*ABOUT THIS TASK*.
Word for word, set down the entries below.
_ _ _
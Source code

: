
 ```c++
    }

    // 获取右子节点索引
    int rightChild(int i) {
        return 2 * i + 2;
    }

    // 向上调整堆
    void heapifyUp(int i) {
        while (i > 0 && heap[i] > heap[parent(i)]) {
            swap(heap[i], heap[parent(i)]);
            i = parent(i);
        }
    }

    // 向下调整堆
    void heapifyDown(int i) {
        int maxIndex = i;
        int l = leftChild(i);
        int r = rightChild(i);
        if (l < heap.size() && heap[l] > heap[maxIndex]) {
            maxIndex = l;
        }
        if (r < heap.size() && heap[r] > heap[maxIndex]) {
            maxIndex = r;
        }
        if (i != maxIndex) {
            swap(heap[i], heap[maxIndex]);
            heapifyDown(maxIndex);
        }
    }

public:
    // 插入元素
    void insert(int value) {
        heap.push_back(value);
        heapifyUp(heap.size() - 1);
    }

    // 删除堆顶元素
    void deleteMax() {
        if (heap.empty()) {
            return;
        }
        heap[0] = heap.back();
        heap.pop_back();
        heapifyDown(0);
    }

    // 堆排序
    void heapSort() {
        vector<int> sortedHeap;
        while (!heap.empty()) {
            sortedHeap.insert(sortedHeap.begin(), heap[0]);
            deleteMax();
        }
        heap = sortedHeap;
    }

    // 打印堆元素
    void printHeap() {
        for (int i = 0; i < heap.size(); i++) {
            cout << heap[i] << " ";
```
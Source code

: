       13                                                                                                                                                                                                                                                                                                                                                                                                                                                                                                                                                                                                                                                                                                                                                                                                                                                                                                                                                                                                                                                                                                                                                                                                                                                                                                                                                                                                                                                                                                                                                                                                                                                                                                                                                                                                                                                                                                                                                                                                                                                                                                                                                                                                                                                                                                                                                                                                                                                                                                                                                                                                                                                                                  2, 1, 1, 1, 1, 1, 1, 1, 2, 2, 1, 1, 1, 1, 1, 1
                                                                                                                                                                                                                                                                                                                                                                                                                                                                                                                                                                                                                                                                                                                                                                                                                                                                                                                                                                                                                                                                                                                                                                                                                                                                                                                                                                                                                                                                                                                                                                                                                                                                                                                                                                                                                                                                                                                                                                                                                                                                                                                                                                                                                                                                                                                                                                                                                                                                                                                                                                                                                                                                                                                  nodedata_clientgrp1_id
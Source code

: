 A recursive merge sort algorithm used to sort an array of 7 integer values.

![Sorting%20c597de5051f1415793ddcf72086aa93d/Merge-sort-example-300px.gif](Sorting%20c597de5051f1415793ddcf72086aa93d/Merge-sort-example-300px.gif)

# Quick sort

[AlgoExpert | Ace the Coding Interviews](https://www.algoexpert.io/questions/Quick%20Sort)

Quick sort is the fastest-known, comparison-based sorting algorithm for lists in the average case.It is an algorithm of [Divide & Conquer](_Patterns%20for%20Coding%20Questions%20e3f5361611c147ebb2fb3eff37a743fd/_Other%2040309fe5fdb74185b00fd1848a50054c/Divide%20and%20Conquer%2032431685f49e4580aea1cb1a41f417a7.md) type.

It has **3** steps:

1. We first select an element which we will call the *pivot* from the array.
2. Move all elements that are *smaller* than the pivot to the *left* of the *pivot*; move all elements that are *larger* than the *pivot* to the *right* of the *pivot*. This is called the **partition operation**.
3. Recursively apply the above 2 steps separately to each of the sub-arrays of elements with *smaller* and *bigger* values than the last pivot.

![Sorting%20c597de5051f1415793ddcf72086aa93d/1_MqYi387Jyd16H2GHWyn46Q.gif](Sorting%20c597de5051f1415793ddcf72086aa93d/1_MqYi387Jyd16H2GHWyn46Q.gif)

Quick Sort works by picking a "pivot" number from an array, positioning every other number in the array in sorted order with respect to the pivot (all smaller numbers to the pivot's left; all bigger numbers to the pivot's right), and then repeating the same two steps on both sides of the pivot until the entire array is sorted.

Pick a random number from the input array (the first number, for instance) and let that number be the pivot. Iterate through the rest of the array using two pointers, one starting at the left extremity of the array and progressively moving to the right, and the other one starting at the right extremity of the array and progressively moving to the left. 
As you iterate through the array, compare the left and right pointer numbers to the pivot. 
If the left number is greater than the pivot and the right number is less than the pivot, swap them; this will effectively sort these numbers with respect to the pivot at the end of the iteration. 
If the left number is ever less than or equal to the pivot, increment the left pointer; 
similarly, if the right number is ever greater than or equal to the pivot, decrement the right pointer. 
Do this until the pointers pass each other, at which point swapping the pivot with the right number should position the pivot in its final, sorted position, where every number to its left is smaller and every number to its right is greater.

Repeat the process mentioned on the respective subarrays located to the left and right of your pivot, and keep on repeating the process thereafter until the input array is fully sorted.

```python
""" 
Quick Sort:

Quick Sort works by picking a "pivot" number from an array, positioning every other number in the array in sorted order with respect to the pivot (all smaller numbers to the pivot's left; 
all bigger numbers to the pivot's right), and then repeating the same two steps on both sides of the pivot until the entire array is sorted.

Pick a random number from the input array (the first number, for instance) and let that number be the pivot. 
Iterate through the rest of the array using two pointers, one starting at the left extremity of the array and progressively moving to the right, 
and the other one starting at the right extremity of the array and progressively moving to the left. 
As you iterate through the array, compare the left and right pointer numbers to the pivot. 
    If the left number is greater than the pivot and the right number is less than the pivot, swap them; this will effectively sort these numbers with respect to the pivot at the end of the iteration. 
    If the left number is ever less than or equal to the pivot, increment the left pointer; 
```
_ _ _
*ANSWER TO THIS EXERCISE*.
Source code

:
 ```c++
    }

    // 获取右子节点索引
    int rightChild(int i) {
        return 2 * i + 2;
    }

    // 向上调整堆
    void heapifyUp(int i) {
        while (i > 0 && heap[i] > heap[parent(i)]) {
            swap(heap[i], heap[parent(i)]);
            i = parent(i);
        }
    }

    // 向下调整堆
    void heapifyDown(int i) {
        int maxIndex = i;
        int l = leftChild(i);
        int r = rightChild(i);
        if (l < heap.size() && heap[l] > heap[maxIndex]) {
            maxIndex = l;
        }
        if (r < heap.size() && heap[r] > heap[maxIndex]) {
            maxIndex = r;
        }
        if (i != maxIndex) {
            swap(heap[i], heap[maxIndex]);
            heapifyDown(maxIndex);
        }
    }

public:
    // 插入元素
    void insert(int value) {
        heap.push_back(value);
        heapifyUp(heap.size() - 1);
    }

    // 删除堆顶元素
    void deleteMax() {
        if (heap.empty()) {
            return;
        }
        heap[0] = heap.back();
        heap.pop_back();
        heapifyDown(0);
    }

    // 堆排序
    void heapSort() {
        vector<int> sortedHeap;
        while (!heap.empty()) {
            sortedHeap.insert(sortedHeap.begin(), heap[0]);
            deleteMax();
        }
        heap = sortedHeap;
    }

    // 打印堆元素
    void printHeap() {
        for (int i = 0; i < heap.size(); i++) {
            cout << heap[i] << " ";
```
Source code

:       13                                                                                                                                                                                                                                                                                                                                                                                                                                                                                                                                                                                                                                                                                                                                                                                                                                                                                                                                                                                                                                                                                                                                                                                                                                                                                                                                                                                                                                                                                                                                                                                                                                                                                                                                                                                                                                                                                                                                                                                                                                                                                                                                                                                                                                                                                                                                                                                                                                                                                                                                                                                                                                                                                  2, 1, 1, 1, 1, 1, 1, 1, 2, 2, 1, 1, 1, 1, 1, 1
                                                                                                                                                                                                                                                                                                                                                                                                                                                                                                                                                                                                                                                                                                                                                                                                                                                                                                                                                                                                                                                                                                                                                                                                                                                                                                                                                                                                                                                                                                                                                                                                                                                                                                                                                                                                                                                                                                                                                                                                                                                                                                                                                                                                                                                                                                                                                                                                                                                                                                                                                                                                                                                                                                                  nodedata_clientgrp1_id
Source code

: A recursive merge sort algorithm used to sort an array of 7 integer values.

![Sorting%20c597de5051f1415793ddcf72086aa93d/Merge-sort-example-300px.gif](Sorting%20c597de5051f1415793ddcf72086aa93d/Merge-sort-example-300px.gif)

# Quick sort

[AlgoExpert | Ace the Coding Interviews](https://www.algoexpert.io/questions/Quick%20Sort)

Quick sort is the fastest-known, comparison-based sorting algorithm for lists in the average case.It is an algorithm of [Divide & Conquer](_Patterns%20for%20Coding%20Questions%20e3f5361611c147ebb2fb3eff37a743fd/_Other%2040309fe5fdb74185b00fd1848a50054c/Divide%20and%20Conquer%2032431685f49e4580aea1cb1a41f417a7.md) type.

It has **3** steps:

1. We first select an element which we will call the *pivot* from the array.
2. Move all elements that are *smaller* than the pivot to the *left* of the *pivot*; move all elements that are *larger* than the *pivot* to the *right* of the *pivot*. This is called the **partition operation**.
3. Recursively apply the above 2 steps separately to each of the sub-arrays of elements with *smaller* and *bigger* values than the last pivot.

![Sorting%20c597de5051f1415793ddcf72086aa93d/1_MqYi387Jyd16H2GHWyn46Q.gif](Sorting%20c597de5051f1415793ddcf72086aa93d/1_MqYi387Jyd16H2GHWyn46Q.gif)

Quick Sort works by picking a "pivot" number from an array, positioning every other number in the array in sorted order with respect to the pivot (all smaller numbers to the pivot's left; all bigger numbers to the pivot's right), and then repeating the same two steps on both sides of the pivot until the entire array is sorted.

Pick a random number from the input array (the first number, for instance) and let that number be the pivot. Iterate through the rest of the array using two pointers, one starting at the left extremity of the array and progressively moving to the right, and the other one starting at the right extremity of the array and progressively moving to the left. 
As you iterate through the array, compare the left and right pointer numbers to the pivot. 
If the left number is greater than the pivot and the right number is less than the pivot, swap them; this will effectively sort these numbers with respect to the pivot at the end of the iteration. 
If the left number is ever less than or equal to the pivot, increment the left pointer; 
similarly, if the right number is ever greater than or equal to the pivot, decrement the right pointer. 
Do this until the pointers pass each other, at which point swapping the pivot with the right number should position the pivot in its final, sorted position, where every number to its left is smaller and every number to its right is greater.

Repeat the process mentioned on the respective subarrays located to the left and right of your pivot, and keep on repeating the process thereafter until the input array is fully sorted.

```python
""" 
Quick Sort:

Quick Sort works by picking a "pivot" number from an array, positioning every other number in the array in sorted order with respect to the pivot (all smaller numbers to the pivot's left; 
all bigger numbers to the pivot's right), and then repeating the same two steps on both sides of the pivot until the entire array is sorted.

Pick a random number from the input array (the first number, for instance) and let that number be the pivot. 
Iterate through the rest of the array using two pointers, one starting at the left extremity of the array and progressively moving to the right, 
and the other one starting at the right extremity of the array and progressively moving to the left. 
As you iterate through the array, compare the left and right pointer numbers to the pivot. 
    If the left number is greater than the pivot and the right number is less than the pivot, swap them; this will effectively sort these numbers with respect to the pivot at the end of the iteration. 
    If the left number is ever less than or equal to the pivot, increment the left pointer; 
```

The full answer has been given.